La originalidad · Lección 1
El cementerio de los tópicos
Escribirás los tres chistes obvios de tu tema antes de empezar, para poder apuntar más allá.
El principio
Los tres chistes más obvios de cualquier tema no son un punto de partida. Son una valla. Tu cerebro los construye primero porque son el camino más corto entre «tengo un tema» y «tengo un chiste». El problema es que ese camino está tan pisado que el juez te ve llegar tres pasos antes que tú. Una variación sobre uno de esos tres, entregada con un ritmo perfecto, una retrollamada limpia, una coletilla bien ganada, se queda en un 3. La elegancia de la entrega es irrelevante. La puerta es el contenido, no el oficio.
Así que el primer paso obligatorio no es escribir. Es nombrar. Antes de redactar una sola línea, escribe los tres chistes que tu público ya ha oído sobre este tema. No tres que te parezcan buenos. Tres que sean comunes. Los que harían que una sala dijera «uy, ese otra vez». Los escribes completos, como si los estuvieras interpretando, para sentir la forma del territorio que intentas abandonar.
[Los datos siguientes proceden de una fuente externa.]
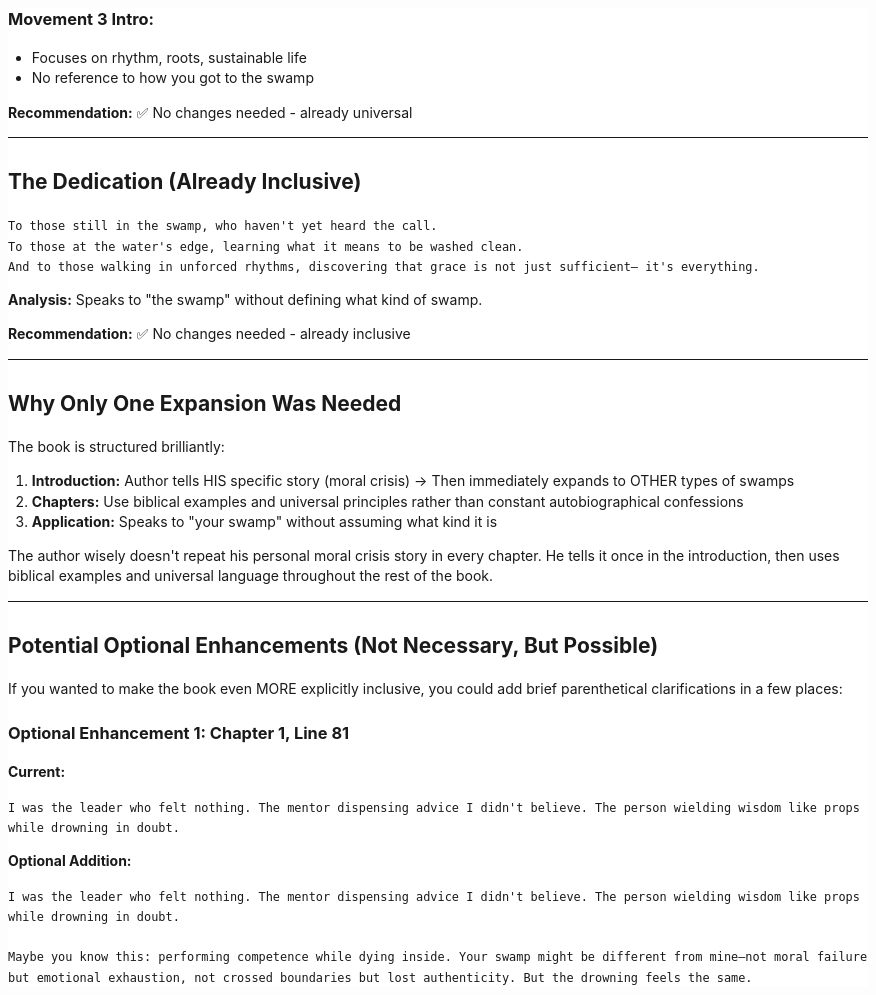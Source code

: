 ### Movement 3 Intro:
- Focuses on rhythm, roots, sustainable life
- No reference to how you got to the swamp

**Recommendation:** ✅ No changes needed - already universal

---

## The Dedication (Already Inclusive)

```markdown
To those still in the swamp, who haven't yet heard the call.
To those at the water's edge, learning what it means to be washed clean.
And to those walking in unforced rhythms, discovering that grace is not just sufficient— it's everything.
```

**Analysis:** Speaks to "the swamp" without defining what kind of swamp.

**Recommendation:** ✅ No changes needed - already inclusive

---

## Why Only One Expansion Was Needed

The book is structured brilliantly:

1. **Introduction:** Author tells HIS specific story (moral crisis) → Then immediately expands to OTHER types of swamps
2. **Chapters:** Use biblical examples and universal principles rather than constant autobiographical confessions
3. **Application:** Speaks to "your swamp" without assuming what kind it is

The author wisely doesn't repeat his personal moral crisis story in every chapter. He tells it once in the introduction, then uses biblical examples and universal language throughout the rest of the book.

---

## Potential Optional Enhancements (Not Necessary, But Possible)

If you wanted to make the book even MORE explicitly inclusive, you could add brief parenthetical clarifications in a few places:

### Optional Enhancement 1: Chapter 1, Line 81

**Current:**
```markdown
I was the leader who felt nothing. The mentor dispensing advice I didn't believe. The person wielding wisdom like props while drowning in doubt.
```

**Optional Addition:**
```markdown
I was the leader who felt nothing. The mentor dispensing advice I didn't believe. The person wielding wisdom like props while drowning in doubt.

Maybe you know this: performing competence while dying inside. Your swamp might be different from mine—not moral failure but emotional exhaustion, not crossed boundaries but lost authenticity. But the drowning feels the same.
```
Una vez que esos tres están en la página, eres libre de apuntar a otro sitio. Y «otro sitio» es donde empieza el trabajo de verdad. Pasas el tema por una lente que no le es natural. Lo emparejas con una emoción que no tiene ningún derecho a cargar. Te preguntas qué pasaría si un pequeño detalle concreto fuera distinto. Coges un adjetivo al azar y se lo aplicas a un sustantivo concreto dentro del tema, no al tema como idea abstracta. El objetivo de cada uno de estos movimientos es el mismo: interrumpen el camino de menor resistencia. Te obligan a trabajar a dos o tres pasos asociativos de lo obvio, que es exactamente donde vive la originalidad.
Y como no vas a dar con el ángulo no obvio correcto a la primera, escribes en volumen. Partes el tema en cinco o seis subángulos, escribes cinco o seis líneas de cada uno, y luego cortas dos tercios de lo que produjiste. No intentas escribir el chiste correcto. Intentas generar suficiente material para que el chiste correcto esté, estadísticamente, en algún sitio del montón; y luego lo seleccionas. Descartar es la disciplina. Escribir es solo la materia prima.
En un chiste
Ejemplo escrito para esta lección. Tema: preparar la cena en casa.
Débil (una variación sobre el chiste más común de la cocina doméstica, que es «una persona hace todo el trabajo»):
«Mi pareja dice "yo pico la verdura", y con eso se refiere a quitarle el tapón a la botella de aceite y dejarla en la encimera. Eso es picar. Esa es su contribución entera a la cena.»
Corregido:
«Hay un momento cada semana, un miércoles quizá, en que abres la nevera, se enciende la luz, y te quedas ahí de pie cuarenta segundos sin hacer absolutamente nada, y esos cuarenta segundos son la cena de verdad. La comida es solo el tíquet que imprimes después.»
Qué cambió: la versión débil es una variación del planteamiento «una persona cocina para todos», que es el primero de los tres chistes obvios de este tema. La versión corregida abandona por completo el reparto del trabajo y se acerca a un solo momento sensorial (la luz de la nevera, la pausa) que casi todo el que cocina en casa ha sentido pero rara vez ha enmarcado como el acontecimiento en sí. El ángulo no es «quién hace el trabajo» sino «para qué sirve la pausa», que está a tres pasos asociativos del territorio que acabas de vallar.
Tu turno
Pon un temporizador de diez minutos. Escribe los tres chistes más comunes que tu público ya ha oído sobre el tema de esta noche, completos, como si los estuvieras interpretando ante una sala. Táchalos los tres. Luego elige un movimiento del principio de arriba —una emoción al azar, un detalle cambiado, un sustantivo concreto emparejado con un adjetivo aleatorio— y escribe cinco líneas que no toquen el territorio tachado. Terminas cuando se para el temporizador, no cuando el chiste te parece bueno.
En una línea
Nombra primero los tres chistes obvios, y luego apunta más allá.